■ **What is needed**:
Read through the records below and copy each line that uses the word "flavour".

Input data: Begin

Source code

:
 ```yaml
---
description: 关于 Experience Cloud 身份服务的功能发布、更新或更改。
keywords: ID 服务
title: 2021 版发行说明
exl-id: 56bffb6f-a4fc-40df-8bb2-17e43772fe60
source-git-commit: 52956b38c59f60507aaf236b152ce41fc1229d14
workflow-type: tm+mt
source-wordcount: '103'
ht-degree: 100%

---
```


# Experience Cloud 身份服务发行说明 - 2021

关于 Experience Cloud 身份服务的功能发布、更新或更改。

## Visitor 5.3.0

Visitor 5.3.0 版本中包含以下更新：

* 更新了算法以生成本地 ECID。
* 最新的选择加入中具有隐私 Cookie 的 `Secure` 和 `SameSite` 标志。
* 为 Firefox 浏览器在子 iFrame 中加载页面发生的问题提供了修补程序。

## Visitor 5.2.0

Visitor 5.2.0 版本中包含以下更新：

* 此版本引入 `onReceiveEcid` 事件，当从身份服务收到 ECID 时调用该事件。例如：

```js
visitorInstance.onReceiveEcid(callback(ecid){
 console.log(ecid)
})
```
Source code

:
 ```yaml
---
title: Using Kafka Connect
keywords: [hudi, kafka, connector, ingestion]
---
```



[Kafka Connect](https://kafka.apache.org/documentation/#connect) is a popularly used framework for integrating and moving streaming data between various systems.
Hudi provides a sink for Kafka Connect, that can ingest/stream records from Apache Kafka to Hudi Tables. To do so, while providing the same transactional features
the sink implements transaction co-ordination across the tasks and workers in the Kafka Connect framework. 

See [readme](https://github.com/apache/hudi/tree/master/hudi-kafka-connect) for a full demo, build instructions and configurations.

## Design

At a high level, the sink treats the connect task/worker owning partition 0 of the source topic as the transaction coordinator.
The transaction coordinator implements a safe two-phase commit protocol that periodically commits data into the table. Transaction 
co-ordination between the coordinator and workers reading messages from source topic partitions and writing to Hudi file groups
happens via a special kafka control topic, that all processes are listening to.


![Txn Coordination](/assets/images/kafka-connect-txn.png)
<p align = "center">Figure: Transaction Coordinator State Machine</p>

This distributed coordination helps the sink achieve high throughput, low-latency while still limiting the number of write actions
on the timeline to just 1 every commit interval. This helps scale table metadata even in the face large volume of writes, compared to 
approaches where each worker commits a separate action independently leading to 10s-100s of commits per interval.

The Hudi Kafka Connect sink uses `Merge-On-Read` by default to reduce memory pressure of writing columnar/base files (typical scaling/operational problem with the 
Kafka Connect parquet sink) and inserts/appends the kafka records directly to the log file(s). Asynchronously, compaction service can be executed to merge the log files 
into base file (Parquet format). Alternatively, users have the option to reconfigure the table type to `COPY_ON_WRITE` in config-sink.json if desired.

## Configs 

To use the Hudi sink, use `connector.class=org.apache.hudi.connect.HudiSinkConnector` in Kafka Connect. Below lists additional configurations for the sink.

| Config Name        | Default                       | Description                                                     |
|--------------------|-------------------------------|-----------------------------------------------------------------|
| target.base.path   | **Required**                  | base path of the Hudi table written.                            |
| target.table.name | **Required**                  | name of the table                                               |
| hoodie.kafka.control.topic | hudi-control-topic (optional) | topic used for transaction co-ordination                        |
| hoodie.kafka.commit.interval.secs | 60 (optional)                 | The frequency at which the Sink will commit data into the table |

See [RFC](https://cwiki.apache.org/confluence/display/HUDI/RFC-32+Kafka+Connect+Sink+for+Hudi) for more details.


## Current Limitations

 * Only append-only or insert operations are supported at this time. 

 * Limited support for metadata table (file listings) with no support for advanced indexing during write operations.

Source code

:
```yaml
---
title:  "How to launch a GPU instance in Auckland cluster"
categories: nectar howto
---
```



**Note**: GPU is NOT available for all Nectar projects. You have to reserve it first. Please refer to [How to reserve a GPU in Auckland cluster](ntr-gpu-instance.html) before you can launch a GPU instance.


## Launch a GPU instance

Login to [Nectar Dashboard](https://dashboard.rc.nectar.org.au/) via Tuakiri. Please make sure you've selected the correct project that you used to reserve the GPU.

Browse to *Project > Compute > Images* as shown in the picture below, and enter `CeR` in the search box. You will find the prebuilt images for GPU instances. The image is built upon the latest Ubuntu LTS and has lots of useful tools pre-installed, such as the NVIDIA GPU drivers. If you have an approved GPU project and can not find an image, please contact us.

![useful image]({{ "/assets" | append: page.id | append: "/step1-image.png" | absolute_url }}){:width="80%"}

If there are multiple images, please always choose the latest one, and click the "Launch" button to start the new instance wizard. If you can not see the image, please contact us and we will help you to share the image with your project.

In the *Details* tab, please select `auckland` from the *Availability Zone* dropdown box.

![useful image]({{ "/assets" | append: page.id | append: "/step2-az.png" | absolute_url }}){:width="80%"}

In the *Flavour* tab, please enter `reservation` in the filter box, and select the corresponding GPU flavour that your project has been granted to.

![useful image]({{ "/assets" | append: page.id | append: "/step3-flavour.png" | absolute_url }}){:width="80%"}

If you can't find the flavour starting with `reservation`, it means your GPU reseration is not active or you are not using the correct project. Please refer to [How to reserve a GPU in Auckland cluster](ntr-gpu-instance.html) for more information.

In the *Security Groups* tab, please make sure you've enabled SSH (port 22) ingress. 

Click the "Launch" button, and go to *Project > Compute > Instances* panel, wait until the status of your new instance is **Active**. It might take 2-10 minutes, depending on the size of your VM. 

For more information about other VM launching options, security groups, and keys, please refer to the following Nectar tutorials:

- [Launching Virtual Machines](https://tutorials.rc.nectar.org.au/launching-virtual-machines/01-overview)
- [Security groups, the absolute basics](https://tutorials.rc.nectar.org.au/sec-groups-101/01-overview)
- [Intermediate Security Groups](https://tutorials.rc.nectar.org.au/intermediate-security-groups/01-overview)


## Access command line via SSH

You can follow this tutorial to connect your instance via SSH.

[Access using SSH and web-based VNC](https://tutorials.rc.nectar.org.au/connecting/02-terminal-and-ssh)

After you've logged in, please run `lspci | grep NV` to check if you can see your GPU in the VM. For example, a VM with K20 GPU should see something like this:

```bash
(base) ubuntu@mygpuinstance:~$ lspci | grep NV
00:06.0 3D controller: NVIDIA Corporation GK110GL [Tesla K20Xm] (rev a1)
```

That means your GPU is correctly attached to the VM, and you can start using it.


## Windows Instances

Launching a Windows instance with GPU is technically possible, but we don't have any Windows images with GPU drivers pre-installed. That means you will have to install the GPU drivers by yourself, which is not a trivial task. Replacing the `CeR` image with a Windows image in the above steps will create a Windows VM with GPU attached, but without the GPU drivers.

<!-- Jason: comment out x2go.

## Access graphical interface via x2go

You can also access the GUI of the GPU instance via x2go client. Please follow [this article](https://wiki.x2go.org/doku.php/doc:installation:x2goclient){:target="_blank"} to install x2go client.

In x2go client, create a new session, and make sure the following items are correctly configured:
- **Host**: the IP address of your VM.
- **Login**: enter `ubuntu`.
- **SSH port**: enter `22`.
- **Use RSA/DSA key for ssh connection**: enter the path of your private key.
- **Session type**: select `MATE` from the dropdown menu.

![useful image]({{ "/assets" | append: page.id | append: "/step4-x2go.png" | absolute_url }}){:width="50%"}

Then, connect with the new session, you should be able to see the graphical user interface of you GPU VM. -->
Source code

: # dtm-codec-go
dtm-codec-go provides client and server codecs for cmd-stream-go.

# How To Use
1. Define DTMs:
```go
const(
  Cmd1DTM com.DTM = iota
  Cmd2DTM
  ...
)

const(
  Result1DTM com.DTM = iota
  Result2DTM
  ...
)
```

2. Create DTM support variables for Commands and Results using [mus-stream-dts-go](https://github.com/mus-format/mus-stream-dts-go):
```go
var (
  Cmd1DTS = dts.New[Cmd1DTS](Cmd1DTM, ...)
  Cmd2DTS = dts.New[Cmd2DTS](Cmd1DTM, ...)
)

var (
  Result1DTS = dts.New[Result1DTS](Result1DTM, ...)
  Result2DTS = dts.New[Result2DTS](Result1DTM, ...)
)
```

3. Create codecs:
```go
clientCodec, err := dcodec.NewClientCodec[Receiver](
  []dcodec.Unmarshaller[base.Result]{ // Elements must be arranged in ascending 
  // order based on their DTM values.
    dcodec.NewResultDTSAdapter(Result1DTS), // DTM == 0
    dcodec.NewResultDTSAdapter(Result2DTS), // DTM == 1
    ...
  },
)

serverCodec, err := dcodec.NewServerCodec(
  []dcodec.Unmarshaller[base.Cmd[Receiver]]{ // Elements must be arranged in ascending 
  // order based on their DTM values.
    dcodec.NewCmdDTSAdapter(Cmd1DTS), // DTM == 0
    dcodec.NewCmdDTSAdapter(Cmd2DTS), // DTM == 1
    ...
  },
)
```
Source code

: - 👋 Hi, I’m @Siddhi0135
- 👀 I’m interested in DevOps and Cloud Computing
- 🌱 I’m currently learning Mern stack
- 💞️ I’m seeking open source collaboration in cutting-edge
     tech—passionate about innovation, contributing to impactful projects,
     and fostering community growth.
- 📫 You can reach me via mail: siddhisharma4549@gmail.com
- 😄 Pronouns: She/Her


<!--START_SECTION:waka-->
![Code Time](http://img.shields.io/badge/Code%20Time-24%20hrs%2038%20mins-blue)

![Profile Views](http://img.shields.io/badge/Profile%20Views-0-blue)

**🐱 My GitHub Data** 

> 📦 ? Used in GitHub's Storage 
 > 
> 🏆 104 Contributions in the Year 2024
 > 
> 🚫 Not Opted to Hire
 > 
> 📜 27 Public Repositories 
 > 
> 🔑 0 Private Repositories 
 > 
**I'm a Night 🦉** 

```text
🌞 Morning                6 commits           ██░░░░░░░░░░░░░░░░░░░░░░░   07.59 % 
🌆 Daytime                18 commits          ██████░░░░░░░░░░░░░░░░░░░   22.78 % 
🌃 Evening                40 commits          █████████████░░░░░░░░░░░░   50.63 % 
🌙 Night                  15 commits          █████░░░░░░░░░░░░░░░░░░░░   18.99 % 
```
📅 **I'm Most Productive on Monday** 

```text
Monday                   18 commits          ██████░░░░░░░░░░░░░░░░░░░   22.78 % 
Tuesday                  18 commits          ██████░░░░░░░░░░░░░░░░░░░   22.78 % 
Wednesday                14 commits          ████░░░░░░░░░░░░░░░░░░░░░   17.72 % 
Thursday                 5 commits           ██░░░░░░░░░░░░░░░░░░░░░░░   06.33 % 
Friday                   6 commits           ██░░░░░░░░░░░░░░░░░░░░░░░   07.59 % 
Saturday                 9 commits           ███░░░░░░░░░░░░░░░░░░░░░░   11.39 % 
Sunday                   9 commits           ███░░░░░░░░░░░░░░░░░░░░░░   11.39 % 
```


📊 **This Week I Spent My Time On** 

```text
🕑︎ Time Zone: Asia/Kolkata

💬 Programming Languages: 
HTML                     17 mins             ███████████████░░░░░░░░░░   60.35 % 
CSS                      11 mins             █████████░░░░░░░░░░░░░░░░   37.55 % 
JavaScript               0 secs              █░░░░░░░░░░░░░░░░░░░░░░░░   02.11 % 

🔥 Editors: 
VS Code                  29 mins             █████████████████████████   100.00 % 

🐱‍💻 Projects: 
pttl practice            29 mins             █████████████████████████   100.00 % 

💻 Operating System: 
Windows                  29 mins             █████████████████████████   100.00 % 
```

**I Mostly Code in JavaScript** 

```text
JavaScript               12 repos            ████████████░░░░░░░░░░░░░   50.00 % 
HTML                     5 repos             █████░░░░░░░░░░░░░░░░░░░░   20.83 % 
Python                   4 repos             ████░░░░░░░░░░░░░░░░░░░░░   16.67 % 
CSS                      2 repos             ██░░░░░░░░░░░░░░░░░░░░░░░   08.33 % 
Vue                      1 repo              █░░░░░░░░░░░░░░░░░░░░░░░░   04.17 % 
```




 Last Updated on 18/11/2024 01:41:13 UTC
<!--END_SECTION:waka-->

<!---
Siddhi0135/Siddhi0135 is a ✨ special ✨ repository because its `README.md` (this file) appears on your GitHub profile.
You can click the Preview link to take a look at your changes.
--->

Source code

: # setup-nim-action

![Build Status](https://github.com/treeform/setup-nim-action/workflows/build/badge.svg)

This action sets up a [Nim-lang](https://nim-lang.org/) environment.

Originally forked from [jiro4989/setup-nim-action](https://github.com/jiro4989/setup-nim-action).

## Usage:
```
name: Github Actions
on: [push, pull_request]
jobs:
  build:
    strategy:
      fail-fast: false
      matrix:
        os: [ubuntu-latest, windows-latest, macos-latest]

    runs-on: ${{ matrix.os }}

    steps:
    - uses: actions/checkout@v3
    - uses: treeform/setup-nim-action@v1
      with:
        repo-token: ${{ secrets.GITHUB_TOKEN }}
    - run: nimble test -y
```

Input data: End

■ **Solution**:
In the *Flavour* tab, please enter `reservation` in the filter box, and select the corresponding GPU flavour that your project has been granted to.
![useful image]({{ "/assets" | append: page.id | append: "/step3-flavour.png" | absolute_url }}){:width="80%"}
If you can't find the flavour starting with `reservation`, it means your GPU reseration is not active or you are not using the correct project. Please refer to [How to reserve a GPU in Auckland cluster](ntr-gpu-instance.html) for more information.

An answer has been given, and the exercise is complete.